You also want to deliver that emotional impact. Just like our customers, our executives, and those people that we have to bring on board to buy into our vision, some of them relate to the business impact and some relate to the emotional impact. 

Use comparisons and alternatives

To present the emotional and business impact of this technology, compare it to the alternative. 

Take the time to calculate how long it actually takes to do some of these more basic tasks. For example, how long does it take to get a reference? From the reference coming in, conversing with internals, getting back to the customer, etc. How many back-and-forths does one reference take? 

Then do a cost analysis on that effort, and how that fits inside your company. 

Build credibility with use cases

One of the best ways to help support your argument is to show what other companies like you have done by changing their programs, and how doing so can become a key turning point of success for them. 

Impact tangibility

Lastly, demonstrate the impact tangibly.
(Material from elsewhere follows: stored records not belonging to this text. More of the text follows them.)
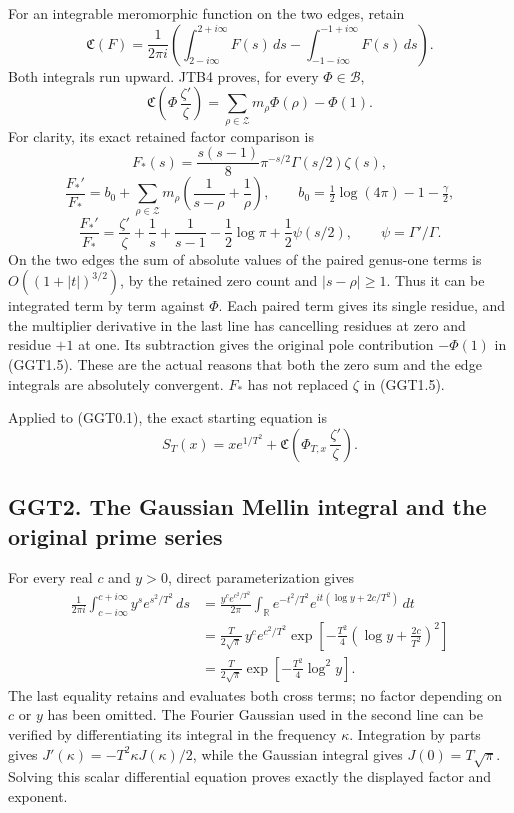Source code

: For an integrable meromorphic function on the two edges, retain \[
\mathfrak C(F)=\frac1{2\pi i}
\left(\int_{2-i\infty}^{2+i\infty}F(s)\,ds
-\int_{-1-i\infty}^{-1+i\infty}F(s)\,ds\right).
\tag{GGT1.4}
\] Both integrals run upward. JTB4 proves, for every
\(\Phi\in\mathcal B\), \[
\mathfrak C\!\left(\Phi\,\frac{\zeta'}{\zeta}\right)
=\sum_{\rho\in\mathscr Z}m_\rho\Phi(\rho)-\Phi(1).
\tag{GGT1.5}
\] For clarity, its exact retained factor comparison is \[
F_*(s)=\frac{s(s-1)}8\pi^{-s/2}\Gamma(s/2)\zeta(s),
\] \[
\frac{F_*'}{F_*}
=b_0+\sum_{\rho\in\mathscr Z}m_\rho
\left(\frac1{s-\rho}+\frac1\rho\right),
\qquad b_0=\tfrac12\log(4\pi)-1-\tfrac\gamma2,
\] \[
\frac{F_*'}{F_*}
=\frac{\zeta'}{\zeta}+\frac1s+\frac1{s-1}
-\frac12\log\pi+\frac12\psi(s/2),
\qquad \psi=\Gamma'/\Gamma.
\tag{GGT1.6}
\] On the two edges the sum of absolute values of the paired genus-one
terms is \(O((1+|t|)^{3/2})\), by the retained zero count and
\(|s-\rho|\ge1\). Thus it can be integrated term by term against
\(\Phi\). Each paired term gives its single residue, and the multiplier
derivative in the last line has cancelling residues at zero and residue
\(+1\) at one. Its subtraction gives the original pole contribution
\(-\Phi(1)\) in (GGT1.5). These are the actual reasons that both the
zero sum and the edge integrals are absolutely convergent. \(F_*\) has
not replaced \(\zeta\) in (GGT1.5).

Applied to (GGT0.1), the exact starting equation is \[
S_T(x)=x e^{1/T^2}
+\mathfrak C\!\left(\Phi_{T,x}\,\frac{\zeta'}{\zeta}\right).
\tag{GGT1.7}
\]

\subsection{GGT2. The Gaussian Mellin integral and the original prime
series}\label{ggt2.-the-gaussian-mellin-integral-and-the-original-prime-series}

For every real \(c\) and \(y>0\), direct parameterization gives \[
\begin{aligned}
\frac1{2\pi i}\int_{c-i\infty}^{c+i\infty}
y^s e^{s^2/T^2}\,ds
&=\frac{y^ce^{c^2/T^2}}{2\pi}
\int_{\mathbb R}e^{-t^2/T^2}
e^{it(\log y+2c/T^2)}\,dt\\
&=\frac{T}{2\sqrt\pi}\,
y^ce^{c^2/T^2}
\exp\left[-\frac{T^2}{4}
\left(\log y+\frac{2c}{T^2}\right)^2\right]\\
&=\frac{T}{2\sqrt\pi}
\exp\left[-\frac{T^2}{4}\log^2y\right].
\end{aligned}
\tag{GGT2.1}
\] The last equality retains and evaluates both cross terms; no factor
depending on \(c\) or \(y\) has been omitted. The Fourier Gaussian used
in the second line can be verified by differentiating its integral in
the frequency \(\kappa\). Integration by parts gives
\(J'(\kappa)=-T^2\kappa J(\kappa)/2\), while the Gaussian integral gives
\(J(0)=T\sqrt\pi\). Solving this scalar differential equation proves
exactly the displayed factor and exponent.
This is where economic impact reports come in. They’re there to really paint a clear picture of your successes which can be shared around to others.

Current state of affairs

Everybody wants more advocates, right? Sales want more, marketing wants more. They want better case studies, more diverse case studies, the lot.  

But because everybody wants more, what starts happening? They start to go around us, and communication is lost - one hand doesn’t talk to the next. When this happens, we miss how many things we asking of a single customer. And, we won’t be the only vendor’s vying for this customers attention either. 

The result of this is that customers will get fatigue. They’ll start to turn off, they’ll stop answering emails, and they'll going dark. 

That effort isn't just on the customer, this kind of fatigue also happens internally. And we get churn. 

Key tips and tricks to get internal attention 

Organisational alignment

So organizational alignment, how do we do this? 

  1. Look at your high-level business goals.
  2. Align to your mission, vision and values of your company. 

If you want people to pay attention, you’re going to have to align your language with these aims. Sell to your sales team, to your product team, to any cross-functional team that will benefit from your work. It’s important to also sell internally to your own marketing department too.

So, how do you approach these conversations? Ask some of the following questions: 

  • What do you think the company importance is for customer acquisition? 
  • What’s the employee retention? 
  • What do you think our current score? 
  • How are we doing on our customer acquisition costs? 

Get their assessment. Now that you have these answers, identify where there’s a gap to fill. 

The most important thing to do next, is to express what the impact is of doing nothing. If we do nothing, things will continue to stay where we are. So where are we going to go when we need to meet our business goals? How are we going to go that? 

Could the sales team grow at 40% if you didn't add budget, marketing, advertising, and headcount? Is it possible to continue to scale without that? No, of course it's not. 

So the impact of doing nothing is a negative impact. You are going to cap out after after a certain amount of success. 

Showing impact and ROI 

Companies that grow the fastest and have the best profit margins, are the ones who’ve invested in customer marketing. That's why our jobs exist, because living through global events like COVID, revealed that companies couldn’t just rely on Sales anymore.

In 2023 Customer Marketing was the fastest growing B2B career period. The only thing that outranked it was DEI, diversity, equity inclusion, and that was mostly in B2C companies. These jobs blew up out of nowhere because we realized we had to sell internally.

A lot of people don't have the muscle memory to do that yet, though, so they're not getting the immediate results that they're looking for. 

Customer marketing roles in particular are a long tail effort. We've also seen a lot of churn the first time times get tough, right? But we can teach our CMOs - we can teach up, not just down, why we are so valuable.

One of the best ways to do this, is to go outside the source, don't just provide stuff that your competitor company provides - Find those third party sources, those analysts, that can validate.